5. The pumpless double-push-rod hydraulic walking aid robot as recited in claim 1, wherein the energy storage tank (14) comprises a tank body (26), a partition (27) is movably arranged in an internal cavity of the tank body (26), the internal cavity is divided into an upper cavity (28) and a lower cavity (29) by the partition (27), the bottom of the partition (27) is elastically connected with the lower cavity (29) through an elastic member (30), hydraulic oil is stored in the upper cavity (28), the tank body (26) is provided with an oil inlet (31) and an oil outlet (32) which are communicated with the upper cavity (28), and the oil inlet (31) and the oil outlet (32) are respectively provided with a one-way valve (34).

6. The pumpless double-push-rod hydraulic walking-assistant robot as recited in claim 5, wherein the tank (26) is further provided with an oil return port (33) communicated with the lower chamber (29), the first oil passage (11), the second oil passage (12), the fourth oil passage (15) and the fifth oil passage (16) are all communicated with the oil return port (33), and the partition plate (27) is provided with a check valve (34) which can enable hydraulic oil in the lower chamber (29) to flow to the upper chamber (28).

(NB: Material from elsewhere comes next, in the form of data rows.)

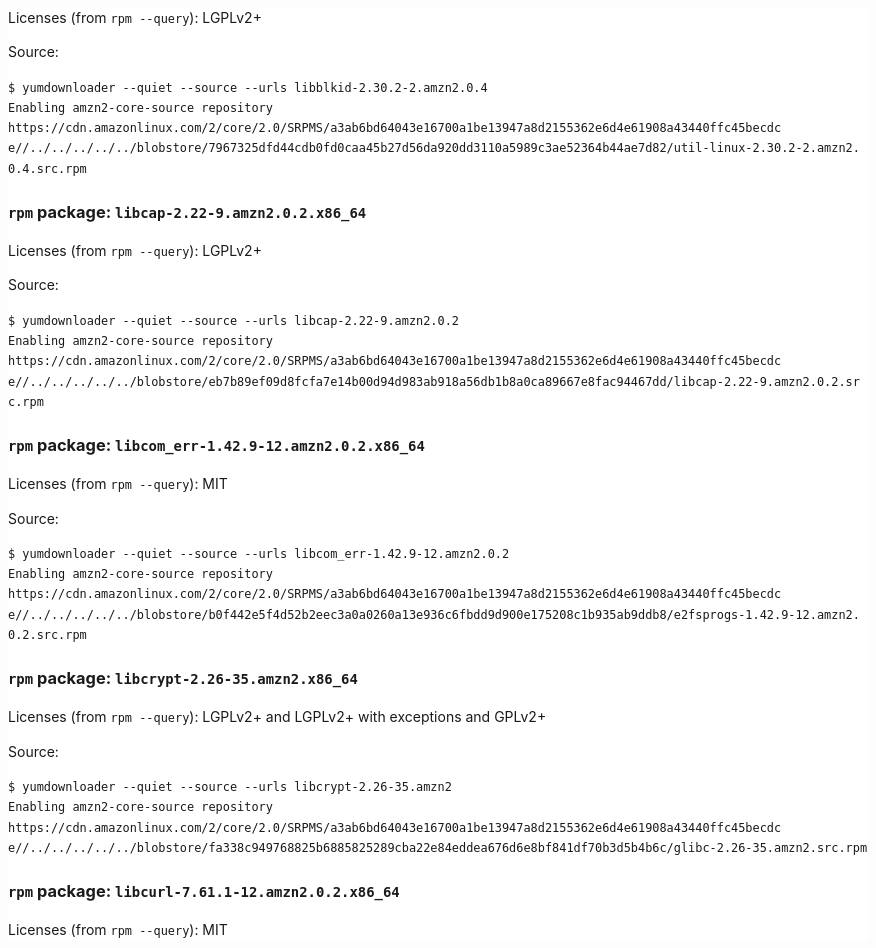 Licenses (from `rpm --query`): LGPLv2+

Source:

```console
$ yumdownloader --quiet --source --urls libblkid-2.30.2-2.amzn2.0.4
Enabling amzn2-core-source repository
https://cdn.amazonlinux.com/2/core/2.0/SRPMS/a3ab6bd64043e16700a1be13947a8d2155362e6d4e61908a43440ffc45becdce//../../../../../blobstore/7967325dfd44cdb0fd0caa45b27d56da920dd3110a5989c3ae52364b44ae7d82/util-linux-2.30.2-2.amzn2.0.4.src.rpm
```

### `rpm` package: `libcap-2.22-9.amzn2.0.2.x86_64`

Licenses (from `rpm --query`): LGPLv2+

Source:

```console
$ yumdownloader --quiet --source --urls libcap-2.22-9.amzn2.0.2
Enabling amzn2-core-source repository
https://cdn.amazonlinux.com/2/core/2.0/SRPMS/a3ab6bd64043e16700a1be13947a8d2155362e6d4e61908a43440ffc45becdce//../../../../../blobstore/eb7b89ef09d8fcfa7e14b00d94d983ab918a56db1b8a0ca89667e8fac94467dd/libcap-2.22-9.amzn2.0.2.src.rpm
```

### `rpm` package: `libcom_err-1.42.9-12.amzn2.0.2.x86_64`

Licenses (from `rpm --query`): MIT

Source:

```console
$ yumdownloader --quiet --source --urls libcom_err-1.42.9-12.amzn2.0.2
Enabling amzn2-core-source repository
https://cdn.amazonlinux.com/2/core/2.0/SRPMS/a3ab6bd64043e16700a1be13947a8d2155362e6d4e61908a43440ffc45becdce//../../../../../blobstore/b0f442e5f4d52b2eec3a0a0260a13e936c6fbdd9d900e175208c1b935ab9ddb8/e2fsprogs-1.42.9-12.amzn2.0.2.src.rpm
```

### `rpm` package: `libcrypt-2.26-35.amzn2.x86_64`

Licenses (from `rpm --query`): LGPLv2+ and LGPLv2+ with exceptions and GPLv2+

Source:

```console
$ yumdownloader --quiet --source --urls libcrypt-2.26-35.amzn2
Enabling amzn2-core-source repository
https://cdn.amazonlinux.com/2/core/2.0/SRPMS/a3ab6bd64043e16700a1be13947a8d2155362e6d4e61908a43440ffc45becdce//../../../../../blobstore/fa338c949768825b6885825289cba22e84eddea676d6e8bf841df70b3d5b4b6c/glibc-2.26-35.amzn2.src.rpm
```

### `rpm` package: `libcurl-7.61.1-12.amzn2.0.2.x86_64`

Licenses (from `rpm --query`): MIT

7. The pumpless double-push-rod hydraulic walking-assistant robot as claimed in claim 1, wherein the connecting plate (3) and the sole plate (4) are both elastic plates.

8. The pumpless double-push-rod hydraulic walking-assisting robot is characterized in that the valve body comprises a three-position four-way electromagnetic valve (35) and a two-position two-way electromagnetic valve (36), the first oil path (11), the second oil path (12) and the third oil path (13) are controlled to be switched on and off and the flow direction of hydraulic oil through the three-position four-way electromagnetic valve (35), and the two-position two-way electromagnetic valve (36) is arranged on each of the third oil path (13), the fourth oil path (15) and the fifth oil path (16).

9. A control method of a pumpless double-push-rod hydraulic walking robot, which is characterized by using a pumpless double-push-rod hydraulic walking robot as claimed in any one of claims 1 to 8, the pumpless double-push-rod hydraulic walking robot comprising a strain gauge (24) provided on a connecting plate (3), a pressure sensor (25) provided on a sole plate (4), and a controller (22) connecting the strain gauge (24) and the pressure sensor (25), the method comprising the steps of:

the strain gauge (24) detects a strain signal generated when the connecting plate (3) is stressed and bent, and transmits the detected strain signal to the controller (22);

the pressure sensor (25) detects a pressure signal generated when the sole plate (4) is subjected to pressure and transmits the detected pressure signal to the controller (22);

the controller (22) receives and processes the strain signal and the pressure signal, judges the motion state of the leg at the moment according to the processing result, and controls the working state of the energy storage tank (14) and the communication state of the oil pipeline;

when the leg is in a swinging period, the energy storage tank (14) is controlled to provide driving force for the second piston rod (8) to drive the leg to swing, and the second piston rod (8) drives the first piston rod (6) to move synchronously in the moving process; when the leg is in the supporting period, the controller calculates the required power according to the received signals, controls the energy storage tank (14) to simultaneously provide power for the first piston rod (6) and the second piston rod (8) so as to enable the first piston rod (6) and the second piston rod (8) to be completely extended out, drives the leg to be straightened, and closes the oil supply pipeline after the leg is straightened, thereby providing the supporting force in an upright state for the leg.